> Exercise brief
Nothing but the lines from the start of the entries below through the line containing "Yang-Lee singularity in" should appear in the answer, copied exactly and free of pictures.

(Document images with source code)
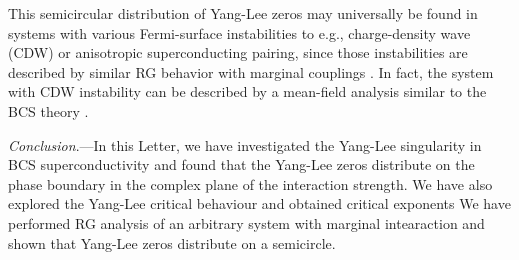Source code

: \documentclass[aps,prl,twocolumn,nofootinbib,superscriptaddress,notitlepage,longbibliography]{revtex4-1}
\begin{document}
	This semicircular distribution of Yang-Lee zeros may universally be found in systems with %
	various Fermi-surface instabilities to e.g., charge-density wave (CDW) or anisotropic superconducting pairing, since those instabilities are described by similar RG behavior with marginal couplings \cite{Shankar1994}. In fact, the system with CDW instability can be described by a mean-field analysis similar to the BCS theory \cite{Gersch2005,PhysRevB.103.045142,PhysRevB.72.195106}. %
	
	
	\emph{Conclusion}.---In this Letter, we have investigated the
	Yang-Lee singularity in BCS superconductivity
	and found that the Yang-Lee zeros distribute on the phase boundary in the complex plane of the interaction strength. We have also explored the Yang-Lee critical behaviour and obtained critical exponents %
	We have performed RG analysis of an arbitrary system with marginal intearaction and shown that Yang-Lee zeros distribute on a semicircle.
	
\end{document}
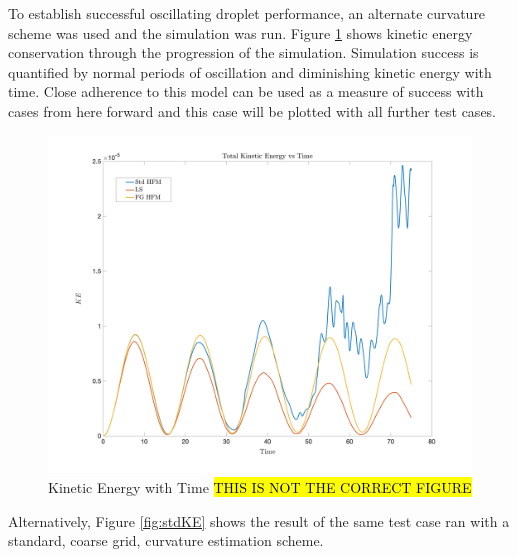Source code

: To establish successful oscillating droplet performance, an alternate curvature scheme was used and the simulation was run. Figure \ref{fig:acesKE} shows kinetic energy conservation through the progression of the simulation. Simulation success is quantified by normal periods of oscillation and diminishing kinetic energy with time. Close adherence to this model can be used as a measure of success with cases from here forward and this case will be plotted with all further test cases. 

\begin{figure}[h]
	\centering
	\includegraphics[width=5.0in]{figs/KEvT}
	\caption{Kinetic Energy with Time \hl{THIS IS NOT THE CORRECT FIGURE}}
	\label{fig:acesKE}
\end{figure}

 Alternatively, Figure \ref{fig:stdKE} shows the result of the same test case ran with a standard, coarse grid, curvature estimation scheme. 

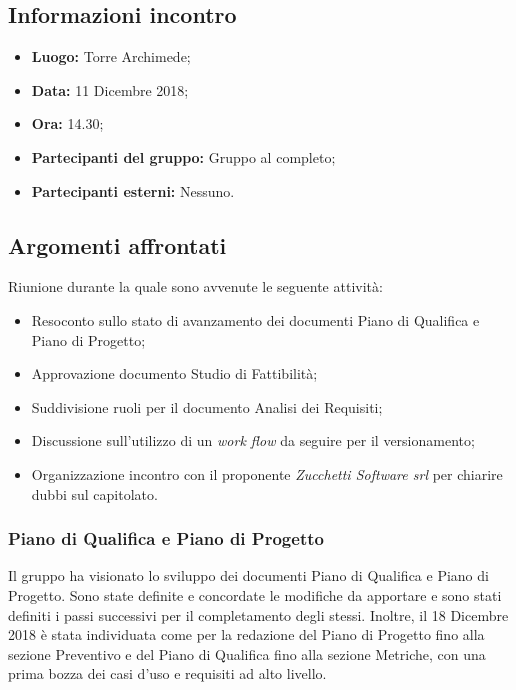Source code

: \subsection{Informazioni incontro}
\begin{itemize}
	\item { \textbf{Luogo:} Torre Archimede;  }
	\item { \textbf{Data:} 11 Dicembre 2018; }
	\item { \textbf{Ora:} 14.30; }
	\item { \textbf{Partecipanti del gruppo:} Gruppo al completo; }
	\item { \textbf{Partecipanti esterni:} Nessuno. }
\end{itemize}


\subsection{Argomenti affrontati}
Riunione durante la quale sono avvenute le seguente attività:
\begin{itemize}
	\item{Resoconto sullo stato di avanzamento dei documenti Piano di Qualifica e Piano di Progetto;}
	\item{Approvazione documento Studio di Fattibilità;}
	\item{Suddivisione ruoli per il documento Analisi dei Requisiti;}
	\item{Discussione sull'utilizzo di un \emph{work flow} da seguire per il versionamento;}
	\item{Organizzazione incontro con il proponente \emph{Zucchetti Software srl} per chiarire dubbi sul capitolato. }
\end{itemize}

\subsubsection{Piano di Qualifica e Piano di Progetto}
Il gruppo ha visionato lo sviluppo dei documenti Piano di Qualifica e Piano di Progetto. Sono state definite e concordate le modifiche da apportare e sono stati definiti i passi successivi per il completamento degli stessi. Inoltre, il 18 Dicembre 2018 è stata individuata come  per la redazione del Piano di Progetto fino alla sezione Preventivo e del Piano di Qualifica fino alla sezione Metriche, con una prima bozza dei casi d'uso e requisiti ad alto livello.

> The completed task
Source code

: \documentclass[aps,prl,twocolumn,nofootinbib,superscriptaddress,notitlepage,longbibliography]{revtex4-1}
\begin{document}
	This semicircular distribution of Yang-Lee zeros may universally be found in systems with %
	various Fermi-surface instabilities to e.g., charge-density wave (CDW) or anisotropic superconducting pairing, since those instabilities are described by similar RG behavior with marginal couplings \cite{Shankar1994}. In fact, the system with CDW instability can be described by a mean-field analysis similar to the BCS theory \cite{Gersch2005,PhysRevB.103.045142,PhysRevB.72.195106}. %
	
	
	\emph{Conclusion}.---In this Letter, we have investigated the
	Yang-Lee singularity in BCS superconductivity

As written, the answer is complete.